Multi Grain‐Size Total Sediment Load Model Based on the Disequilibrium Length

Abstract

AbstractIn natural rivers, sediment heterogeneity and flow variability control the diversity of transport modes that occur. Although these different modes contribute to the total sediment transport, a law extending from bed load to suspended load that is, relevant for a wide range of sediment mixtures and flow conditions is lacking. Besides, a transport‐limited assumption is often made in modeling of fluvial morphodynamics and thus potentially misses under‐/over‐capacity regimes associated with a particular range of grain sizes and hydraulic conditions. We present a Multi Grain‐Size Total Load model based on widely accepted concepts of sediment transport and developed within the transport length framework in combination with an erosion‐deposition formulation.
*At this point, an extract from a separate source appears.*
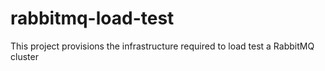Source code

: # rabbitmq-load-test
This project provisions the infrastructure required to load test a RabbitMQ cluster
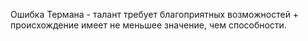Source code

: Ошибка Термана - талант требует благоприятных возможностей + происхождение имеет не меньшее значение, чем способности.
The new transport length model captures the diversity of transport modes as a physical continuum. Transport capacities for single or bimodal grain sizes are reasonably predicted when compared to published data and scale with the bed shear stress through a continuously varying exponent linked to the characteristic transport height. Modeled transport lengths extend over several orders of magnitude at given flow conditions. Extremely long distances suggest that suspended transport is probably never at capacity. The model can be extended to populations of various grain sizes with a threshold of motion corrected from hiding‐exposure. However, further experimental constraints are needed to better describe entrainment and saltation in strongly heterogeneous bed load transport. The new theoretical formalism we introduce paves the way for a Multi Grain‐Size Total Load Sediment Transport model that includes the variety of transport modes in both non‐stationary and stationary regimes.